# SUPPLIED RECORDS
[Start of section]
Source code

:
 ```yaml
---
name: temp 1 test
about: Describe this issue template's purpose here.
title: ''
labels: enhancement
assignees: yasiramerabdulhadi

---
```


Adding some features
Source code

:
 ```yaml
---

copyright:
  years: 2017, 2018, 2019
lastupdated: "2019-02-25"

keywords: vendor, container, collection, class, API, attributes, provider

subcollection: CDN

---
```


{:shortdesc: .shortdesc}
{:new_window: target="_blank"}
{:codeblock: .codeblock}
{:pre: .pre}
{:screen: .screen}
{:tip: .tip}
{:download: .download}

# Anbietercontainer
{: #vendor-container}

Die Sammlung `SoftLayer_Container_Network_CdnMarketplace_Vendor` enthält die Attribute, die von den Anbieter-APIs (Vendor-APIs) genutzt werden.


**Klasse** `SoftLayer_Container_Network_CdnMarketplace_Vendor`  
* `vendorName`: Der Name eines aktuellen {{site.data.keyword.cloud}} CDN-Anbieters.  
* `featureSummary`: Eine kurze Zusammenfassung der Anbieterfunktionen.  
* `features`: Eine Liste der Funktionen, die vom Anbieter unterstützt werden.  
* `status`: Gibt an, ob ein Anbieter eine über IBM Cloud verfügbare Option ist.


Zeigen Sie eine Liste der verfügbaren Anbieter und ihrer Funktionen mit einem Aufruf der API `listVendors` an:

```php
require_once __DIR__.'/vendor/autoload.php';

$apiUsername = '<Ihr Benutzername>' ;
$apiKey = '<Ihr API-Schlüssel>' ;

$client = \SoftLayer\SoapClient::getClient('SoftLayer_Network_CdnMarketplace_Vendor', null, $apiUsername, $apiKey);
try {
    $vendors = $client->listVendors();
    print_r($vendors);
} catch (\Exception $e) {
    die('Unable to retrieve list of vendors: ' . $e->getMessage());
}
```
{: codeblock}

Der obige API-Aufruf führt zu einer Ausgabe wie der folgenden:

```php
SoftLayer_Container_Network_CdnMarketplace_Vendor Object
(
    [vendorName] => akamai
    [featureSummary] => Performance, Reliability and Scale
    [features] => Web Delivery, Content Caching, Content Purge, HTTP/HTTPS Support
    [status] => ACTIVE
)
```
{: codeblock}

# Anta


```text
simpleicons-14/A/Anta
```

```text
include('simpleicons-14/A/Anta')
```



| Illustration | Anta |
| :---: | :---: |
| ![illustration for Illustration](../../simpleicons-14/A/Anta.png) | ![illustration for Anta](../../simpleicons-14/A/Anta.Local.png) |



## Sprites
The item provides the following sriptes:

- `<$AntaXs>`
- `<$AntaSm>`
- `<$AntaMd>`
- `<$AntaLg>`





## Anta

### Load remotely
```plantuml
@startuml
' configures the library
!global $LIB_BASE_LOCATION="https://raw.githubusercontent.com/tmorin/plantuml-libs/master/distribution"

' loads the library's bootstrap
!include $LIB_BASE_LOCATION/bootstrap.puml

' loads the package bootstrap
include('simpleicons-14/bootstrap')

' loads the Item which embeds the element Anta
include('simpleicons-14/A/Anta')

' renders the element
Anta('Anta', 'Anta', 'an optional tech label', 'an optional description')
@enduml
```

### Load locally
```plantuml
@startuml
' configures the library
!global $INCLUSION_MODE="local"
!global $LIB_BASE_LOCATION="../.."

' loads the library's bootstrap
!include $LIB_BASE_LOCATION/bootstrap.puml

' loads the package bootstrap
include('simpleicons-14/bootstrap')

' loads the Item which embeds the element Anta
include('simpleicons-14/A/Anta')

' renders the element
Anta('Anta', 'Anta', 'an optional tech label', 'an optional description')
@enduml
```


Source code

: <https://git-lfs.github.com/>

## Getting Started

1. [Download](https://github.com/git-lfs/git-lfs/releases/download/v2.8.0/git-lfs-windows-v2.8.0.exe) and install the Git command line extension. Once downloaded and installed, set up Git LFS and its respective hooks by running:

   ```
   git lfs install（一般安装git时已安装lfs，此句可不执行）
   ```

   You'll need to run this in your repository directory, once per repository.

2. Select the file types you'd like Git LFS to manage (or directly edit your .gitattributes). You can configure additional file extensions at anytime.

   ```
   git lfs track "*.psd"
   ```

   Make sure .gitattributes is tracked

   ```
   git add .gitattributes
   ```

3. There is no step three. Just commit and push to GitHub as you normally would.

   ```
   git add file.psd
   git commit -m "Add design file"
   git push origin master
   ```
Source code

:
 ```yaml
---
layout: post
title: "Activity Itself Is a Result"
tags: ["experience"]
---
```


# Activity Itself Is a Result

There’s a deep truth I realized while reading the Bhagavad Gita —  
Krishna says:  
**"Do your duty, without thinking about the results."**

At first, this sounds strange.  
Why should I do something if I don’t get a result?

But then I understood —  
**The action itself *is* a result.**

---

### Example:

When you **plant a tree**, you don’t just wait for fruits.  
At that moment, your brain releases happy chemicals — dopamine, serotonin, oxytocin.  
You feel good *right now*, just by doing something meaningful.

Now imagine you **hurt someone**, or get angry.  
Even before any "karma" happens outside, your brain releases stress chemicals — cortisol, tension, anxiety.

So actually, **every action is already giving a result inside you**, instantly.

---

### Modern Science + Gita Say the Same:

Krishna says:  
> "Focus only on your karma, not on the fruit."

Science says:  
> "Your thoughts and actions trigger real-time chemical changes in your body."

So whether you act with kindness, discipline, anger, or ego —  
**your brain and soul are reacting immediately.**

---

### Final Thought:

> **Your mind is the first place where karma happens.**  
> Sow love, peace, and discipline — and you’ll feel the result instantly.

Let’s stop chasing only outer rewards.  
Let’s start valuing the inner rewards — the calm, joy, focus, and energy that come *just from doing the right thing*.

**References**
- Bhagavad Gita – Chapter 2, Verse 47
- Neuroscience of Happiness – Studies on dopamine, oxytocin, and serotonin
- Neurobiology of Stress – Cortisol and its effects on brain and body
[End of section]
The material above should be retyped in full, exactly as given.

# EXERCISE ANSWER
Source code

:
 ```yaml
---
name: temp 1 test
about: Describe this issue template's purpose here.
title: ''
labels: enhancement
assignees: yasiramerabdulhadi

---
```


Adding some features
Source code

:
 ```yaml
---

copyright:
  years: 2017, 2018, 2019
lastupdated: "2019-02-25"

keywords: vendor, container, collection, class, API, attributes, provider

subcollection: CDN

---
```


{:shortdesc: .shortdesc}
{:new_window: target="_blank"}
{:codeblock: .codeblock}
{:pre: .pre}
{:screen: .screen}
{:tip: .tip}
{:download: .download}

# Anbietercontainer
{: #vendor-container}

Die Sammlung `SoftLayer_Container_Network_CdnMarketplace_Vendor` enthält die Attribute, die von den Anbieter-APIs (Vendor-APIs) genutzt werden.


**Klasse** `SoftLayer_Container_Network_CdnMarketplace_Vendor`  
* `vendorName`: Der Name eines aktuellen {{site.data.keyword.cloud}} CDN-Anbieters.  
* `featureSummary`: Eine kurze Zusammenfassung der Anbieterfunktionen.  
* `features`: Eine Liste der Funktionen, die vom Anbieter unterstützt werden.  
* `status`: Gibt an, ob ein Anbieter eine über IBM Cloud verfügbare Option ist.


Zeigen Sie eine Liste der verfügbaren Anbieter und ihrer Funktionen mit einem Aufruf der API `listVendors` an:

```php
require_once __DIR__.'/vendor/autoload.php';

$apiUsername = '<Ihr Benutzername>' ;
$apiKey = '<Ihr API-Schlüssel>' ;

$client = \SoftLayer\SoapClient::getClient('SoftLayer_Network_CdnMarketplace_Vendor', null, $apiUsername, $apiKey);
try {
    $vendors = $client->listVendors();
    print_r($vendors);
} catch (\Exception $e) {
    die('Unable to retrieve list of vendors: ' . $e->getMessage());
}
```
{: codeblock}

Der obige API-Aufruf führt zu einer Ausgabe wie der folgenden:

```php
SoftLayer_Container_Network_CdnMarketplace_Vendor Object
(
    [vendorName] => akamai
    [featureSummary] => Performance, Reliability and Scale
    [features] => Web Delivery, Content Caching, Content Purge, HTTP/HTTPS Support
    [status] => ACTIVE
)
```
{: codeblock}

# Anta


```text
simpleicons-14/A/Anta
```

```text
include('simpleicons-14/A/Anta')
```



| Illustration | Anta |
| :---: | :---: |
| ![illustration for Illustration](../../simpleicons-14/A/Anta.png) | ![illustration for Anta](../../simpleicons-14/A/Anta.Local.png) |



## Sprites
The item provides the following sriptes:

- `<$AntaXs>`
- `<$AntaSm>`
- `<$AntaMd>`
- `<$AntaLg>`





## Anta

### Load remotely
```plantuml
@startuml
' configures the library
!global $LIB_BASE_LOCATION="https://raw.githubusercontent.com/tmorin/plantuml-libs/master/distribution"

' loads the library's bootstrap
!include $LIB_BASE_LOCATION/bootstrap.puml

' loads the package bootstrap
include('simpleicons-14/bootstrap')

' loads the Item which embeds the element Anta
include('simpleicons-14/A/Anta')

' renders the element
Anta('Anta', 'Anta', 'an optional tech label', 'an optional description')
@enduml
```

### Load locally
```plantuml
@startuml
' configures the library
!global $INCLUSION_MODE="local"
!global $LIB_BASE_LOCATION="../.."

' loads the library's bootstrap
!include $LIB_BASE_LOCATION/bootstrap.puml

' loads the package bootstrap
include('simpleicons-14/bootstrap')

' loads the Item which embeds the element Anta
include('simpleicons-14/A/Anta')

' renders the element
Anta('Anta', 'Anta', 'an optional tech label', 'an optional description')
@enduml
```


Source code

: <https://git-lfs.github.com/>

## Getting Started

1. [Download](https://github.com/git-lfs/git-lfs/releases/download/v2.8.0/git-lfs-windows-v2.8.0.exe) and install the Git command line extension. Once downloaded and installed, set up Git LFS and its respective hooks by running:

   ```
   git lfs install（一般安装git时已安装lfs，此句可不执行）
   ```

   You'll need to run this in your repository directory, once per repository.

2. Select the file types you'd like Git LFS to manage (or directly edit your .gitattributes). You can configure additional file extensions at anytime.

   ```
   git lfs track "*.psd"
   ```

   Make sure .gitattributes is tracked

   ```
   git add .gitattributes
   ```

3. There is no step three. Just commit and push to GitHub as you normally would.

   ```
   git add file.psd
   git commit -m "Add design file"
   git push origin master
   ```
Source code

:
 ```yaml
---
layout: post
title: "Activity Itself Is a Result"
tags: ["experience"]
---
```


# Activity Itself Is a Result

There’s a deep truth I realized while reading the Bhagavad Gita —  
Krishna says:  
**"Do your duty, without thinking about the results."**

At first, this sounds strange.  
Why should I do something if I don’t get a result?

But then I understood —  
**The action itself *is* a result.**

---

### Example:

When you **plant a tree**, you don’t just wait for fruits.  
At that moment, your brain releases happy chemicals — dopamine, serotonin, oxytocin.  
You feel good *right now*, just by doing something meaningful.

Now imagine you **hurt someone**, or get angry.  
Even before any "karma" happens outside, your brain releases stress chemicals — cortisol, tension, anxiety.

So actually, **every action is already giving a result inside you**, instantly.

---

### Modern Science + Gita Say the Same:

Krishna says:  
> "Focus only on your karma, not on the fruit."

Science says:  
> "Your thoughts and actions trigger real-time chemical changes in your body."

So whether you act with kindness, discipline, anger, or ego —  
**your brain and soul are reacting immediately.**

---

### Final Thought:

> **Your mind is the first place where karma happens.**  
> Sow love, peace, and discipline — and you’ll feel the result instantly.

Let’s stop chasing only outer rewards.  
Let’s start valuing the inner rewards — the calm, joy, focus, and energy that come *just from doing the right thing*.

**References**
- Bhagavad Gita – Chapter 2, Verse 47
- Neuroscience of Happiness – Studies on dopamine, oxytocin, and serotonin
- Neurobiology of Stress – Cortisol and its effects on brain and body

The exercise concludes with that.